He stood looking at her doubtfully, and it was she who came forward and put her arms about him. They clung to each other like two children who have been frightened by a nightmare.

"We mustn't quarrel again, George," she said. "I've had a real, true, old-fashioned pain in my heart all day. But I think I understand better now than I did. I lunched with Betty and she made me see."

"What did Betty make you see?" asked George nervously, for he had not perfect confidence in Miss Sheridan's visions.
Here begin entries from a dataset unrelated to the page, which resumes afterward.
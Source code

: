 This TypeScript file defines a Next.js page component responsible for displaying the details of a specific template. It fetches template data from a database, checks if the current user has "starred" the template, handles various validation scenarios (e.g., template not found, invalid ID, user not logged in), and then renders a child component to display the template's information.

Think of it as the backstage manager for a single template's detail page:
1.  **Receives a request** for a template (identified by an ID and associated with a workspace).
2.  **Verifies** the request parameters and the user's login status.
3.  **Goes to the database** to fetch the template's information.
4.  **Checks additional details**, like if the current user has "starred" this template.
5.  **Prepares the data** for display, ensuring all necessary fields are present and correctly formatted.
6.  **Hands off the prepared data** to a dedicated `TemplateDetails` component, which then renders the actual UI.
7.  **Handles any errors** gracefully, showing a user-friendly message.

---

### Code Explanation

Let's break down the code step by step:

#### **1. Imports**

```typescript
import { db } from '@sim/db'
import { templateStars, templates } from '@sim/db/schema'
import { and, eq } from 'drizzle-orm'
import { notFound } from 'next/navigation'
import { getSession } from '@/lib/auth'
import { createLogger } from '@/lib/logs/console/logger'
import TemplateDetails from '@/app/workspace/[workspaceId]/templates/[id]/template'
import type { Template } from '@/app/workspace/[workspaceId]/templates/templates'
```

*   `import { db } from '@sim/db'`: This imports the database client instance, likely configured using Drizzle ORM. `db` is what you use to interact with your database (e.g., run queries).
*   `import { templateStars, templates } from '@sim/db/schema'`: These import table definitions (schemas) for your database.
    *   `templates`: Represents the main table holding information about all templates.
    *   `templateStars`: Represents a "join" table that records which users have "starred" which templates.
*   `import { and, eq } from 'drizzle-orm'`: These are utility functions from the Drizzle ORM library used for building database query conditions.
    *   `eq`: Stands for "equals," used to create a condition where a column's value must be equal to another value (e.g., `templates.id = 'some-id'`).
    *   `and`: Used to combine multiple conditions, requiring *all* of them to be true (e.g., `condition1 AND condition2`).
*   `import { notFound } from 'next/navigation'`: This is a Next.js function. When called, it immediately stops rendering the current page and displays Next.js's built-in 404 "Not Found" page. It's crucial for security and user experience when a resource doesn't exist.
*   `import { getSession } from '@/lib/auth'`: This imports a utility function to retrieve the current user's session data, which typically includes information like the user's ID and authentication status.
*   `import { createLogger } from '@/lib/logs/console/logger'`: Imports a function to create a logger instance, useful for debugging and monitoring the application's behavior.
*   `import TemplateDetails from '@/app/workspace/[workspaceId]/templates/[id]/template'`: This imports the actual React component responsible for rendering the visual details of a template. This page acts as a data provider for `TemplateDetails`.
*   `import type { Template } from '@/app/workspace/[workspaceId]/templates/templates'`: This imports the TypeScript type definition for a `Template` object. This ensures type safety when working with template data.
"That it was all a question of efficiency. She said that in business a man's stenographer is just an instrument to make his work easier, and if for any reason at all that instrument does not suit him he is justified in getting rid of it, and in finding one that does."

"Betty is very generous," he said coldly. He wanted to hear his wife say that she had not thought him pompous; it was very hard to be thankful for a mere ethical rehabilitation.

Part of his thought-out plan was that GeneviÈve must herself tell him of the Woman's Forum's investigation; it would not do for him to let her know he had heard of it through a political eavesdropper. So after a moment he added casually:

"And what else did Betty have to say?"

"Nothing much."

His heart sank. Was GeneviÈve becoming uncandid?

"Nothing else," he said. "Just to justify me in your eyes?"

She hesitated, "No, that was not quite all, but it is too early to talk about it yet."

"Anything that interests you, my dear, I should like to hear about from the beginning." Perhaps GeneviÈve was not so unemotional after all, for at this expression of his affection, her eyes filled with tears.

"I long to tell you," she said. "I only hesitated on your account, but of course I want all your help and advice. It's this: There seems to be no doubt that the conditions under which women are working in our factories are hideous—dangerous—the law is broken with perfect impunity. I know you can't act on rumors and hearsay. Even the inspectors don't give out the truth. And so we are going to persuade the Woman's Forum to abandon its old policy of mere discussion.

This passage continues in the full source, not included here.